BRADENTON -- It was a perfect day Wednesday for the grand opening of Manatee County's new Neal Preserve, a 120-acre ecological gem that overlooks Sarasota Bay.
A sunny, azure sky, and a brisk, cool breeze greeted enthusiastic residents, who flocked to see the lush natural beauty of the park at 12301 Manatee Ave. W.
Just before the ceremony, a traffic jam developed at the park entrance, which police quickly dispatched.
"Wow, what a beautiful day," Manatee County Commissioner John Chappie told the crowd. "You know ... it is an honor to be here to help dedicate the latest in a series of incredible jewels in Manatee County's conservation lands system that we have here."
"With this addition of this
gorgeous park, Neal Preserve helps to boost what has become an incredible public asset around Palma Sola Bay."
The county's almost 30,000 acres of natural conservation lands has become its attractive "calling card," Chappie noted, thanking Charlie Hunsicker, county director of parks and natural resources, for his efforts.
The Neal family, which donated $6.9 million to help county officials to buy the land, wore huge smiles.
Pat Neal, a developer who said he had owned the land since 1982, remembered that the Curtiss-Wright Co., from which he bought the property, had clear-cut all its natural vegetation, including all the mangroves, in a mistaken attempt to try to circumvent new federal environmental laws.
"...I guess it's fair to say that I've spent much of my last 32 years learning about appreciating -- and I hope in our way as builders -- improving this property," Neal said.
"It is, of course, my extreme wish that our family and every family that grows up in our community grows up and prospers with the economy and weather and ecological benefits of our town, but also has some opportunity to see parts of our town that are preserved for all time," Neal added.

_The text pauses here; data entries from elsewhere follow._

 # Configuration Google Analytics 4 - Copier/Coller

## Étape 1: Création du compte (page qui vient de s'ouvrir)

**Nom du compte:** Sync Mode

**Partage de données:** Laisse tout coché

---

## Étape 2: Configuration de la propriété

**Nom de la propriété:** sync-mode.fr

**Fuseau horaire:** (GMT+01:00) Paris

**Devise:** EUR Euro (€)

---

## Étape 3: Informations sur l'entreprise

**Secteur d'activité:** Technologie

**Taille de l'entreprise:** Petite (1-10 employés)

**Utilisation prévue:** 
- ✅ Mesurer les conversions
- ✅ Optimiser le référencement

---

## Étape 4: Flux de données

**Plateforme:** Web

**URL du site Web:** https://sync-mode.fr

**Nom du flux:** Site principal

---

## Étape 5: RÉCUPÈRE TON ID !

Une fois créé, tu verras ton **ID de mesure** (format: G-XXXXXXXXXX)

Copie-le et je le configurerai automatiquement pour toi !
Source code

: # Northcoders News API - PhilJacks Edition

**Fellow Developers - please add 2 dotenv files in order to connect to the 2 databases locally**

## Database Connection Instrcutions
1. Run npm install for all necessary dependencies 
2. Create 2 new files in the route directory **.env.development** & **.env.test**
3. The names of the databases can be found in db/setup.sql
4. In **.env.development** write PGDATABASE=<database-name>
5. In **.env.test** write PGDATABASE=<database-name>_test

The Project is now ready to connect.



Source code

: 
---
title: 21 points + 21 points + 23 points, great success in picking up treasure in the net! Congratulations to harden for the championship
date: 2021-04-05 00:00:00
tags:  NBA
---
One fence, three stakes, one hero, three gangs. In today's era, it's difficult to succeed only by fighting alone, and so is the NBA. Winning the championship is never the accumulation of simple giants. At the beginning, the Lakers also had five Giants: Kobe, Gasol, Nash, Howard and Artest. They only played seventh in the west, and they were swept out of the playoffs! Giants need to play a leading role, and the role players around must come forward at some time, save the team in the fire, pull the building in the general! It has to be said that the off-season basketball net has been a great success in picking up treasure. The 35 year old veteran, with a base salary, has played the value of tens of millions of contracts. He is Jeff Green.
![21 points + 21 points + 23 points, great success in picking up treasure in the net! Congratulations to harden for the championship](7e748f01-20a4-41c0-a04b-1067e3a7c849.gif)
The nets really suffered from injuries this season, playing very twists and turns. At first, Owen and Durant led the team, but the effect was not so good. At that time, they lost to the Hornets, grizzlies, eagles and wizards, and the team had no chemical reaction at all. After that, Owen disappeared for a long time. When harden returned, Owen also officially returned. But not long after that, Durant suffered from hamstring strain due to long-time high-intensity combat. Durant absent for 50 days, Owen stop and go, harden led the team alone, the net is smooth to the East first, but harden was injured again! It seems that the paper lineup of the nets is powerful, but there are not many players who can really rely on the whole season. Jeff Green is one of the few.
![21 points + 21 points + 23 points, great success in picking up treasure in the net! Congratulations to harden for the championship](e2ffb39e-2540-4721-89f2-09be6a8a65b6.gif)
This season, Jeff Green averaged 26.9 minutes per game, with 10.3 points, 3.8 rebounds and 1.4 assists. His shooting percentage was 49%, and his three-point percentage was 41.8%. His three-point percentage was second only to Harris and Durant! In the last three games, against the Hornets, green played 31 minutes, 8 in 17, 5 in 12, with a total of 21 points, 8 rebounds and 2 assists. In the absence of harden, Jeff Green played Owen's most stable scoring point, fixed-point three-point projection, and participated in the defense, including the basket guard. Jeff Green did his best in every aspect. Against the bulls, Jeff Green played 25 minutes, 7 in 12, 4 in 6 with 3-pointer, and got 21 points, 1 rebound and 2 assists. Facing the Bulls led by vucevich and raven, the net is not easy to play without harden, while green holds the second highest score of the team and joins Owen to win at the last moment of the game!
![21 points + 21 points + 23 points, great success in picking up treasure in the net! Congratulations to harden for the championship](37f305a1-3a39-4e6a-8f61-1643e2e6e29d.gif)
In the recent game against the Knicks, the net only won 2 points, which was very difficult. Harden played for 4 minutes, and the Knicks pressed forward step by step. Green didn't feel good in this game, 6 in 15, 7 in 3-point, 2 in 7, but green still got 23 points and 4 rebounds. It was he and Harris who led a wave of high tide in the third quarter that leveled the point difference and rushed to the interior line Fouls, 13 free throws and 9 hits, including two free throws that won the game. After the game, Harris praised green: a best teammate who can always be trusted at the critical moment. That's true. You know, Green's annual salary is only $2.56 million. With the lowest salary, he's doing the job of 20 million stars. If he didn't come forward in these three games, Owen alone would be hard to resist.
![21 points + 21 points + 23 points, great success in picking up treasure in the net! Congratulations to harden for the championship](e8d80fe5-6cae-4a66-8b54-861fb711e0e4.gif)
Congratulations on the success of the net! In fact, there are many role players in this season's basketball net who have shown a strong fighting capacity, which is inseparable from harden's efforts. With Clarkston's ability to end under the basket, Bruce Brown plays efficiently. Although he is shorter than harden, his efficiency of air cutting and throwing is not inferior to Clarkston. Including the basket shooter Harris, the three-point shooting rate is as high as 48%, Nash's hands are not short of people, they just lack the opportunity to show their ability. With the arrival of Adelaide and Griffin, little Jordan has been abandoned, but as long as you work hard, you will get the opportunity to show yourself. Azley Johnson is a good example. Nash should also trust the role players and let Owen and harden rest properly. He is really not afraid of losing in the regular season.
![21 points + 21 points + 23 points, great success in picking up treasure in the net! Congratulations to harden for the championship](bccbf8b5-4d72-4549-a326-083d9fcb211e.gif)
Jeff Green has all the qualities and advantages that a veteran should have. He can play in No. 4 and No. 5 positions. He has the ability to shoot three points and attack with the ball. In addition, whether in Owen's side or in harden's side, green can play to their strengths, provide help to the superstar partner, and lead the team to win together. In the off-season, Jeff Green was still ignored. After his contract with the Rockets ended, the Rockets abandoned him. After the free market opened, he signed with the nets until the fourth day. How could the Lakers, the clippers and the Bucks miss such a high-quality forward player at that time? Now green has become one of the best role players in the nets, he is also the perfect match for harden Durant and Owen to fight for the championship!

The ribbon was ceremoniously cut, the crowd streamed into the park.
"We'll enjoy it," said April Woodside, 39, of Bradenton, a museum curator and mother.
She had brought her two children, Zach, 5, and Kate, 3, who had made the climb to the top of the preserve's observation tower.
"It's great," she continued. "We're already planning more hikes with our moms group; we appreciate the area we live in."
Philip Webb, 84, a retired snowbird living in Bradenton and Gatlinburg, Tenn., said the park was beautifully planned and constructed.
Gesturing toward his wife, June, 81, he said, "We're looking forward to hiking here."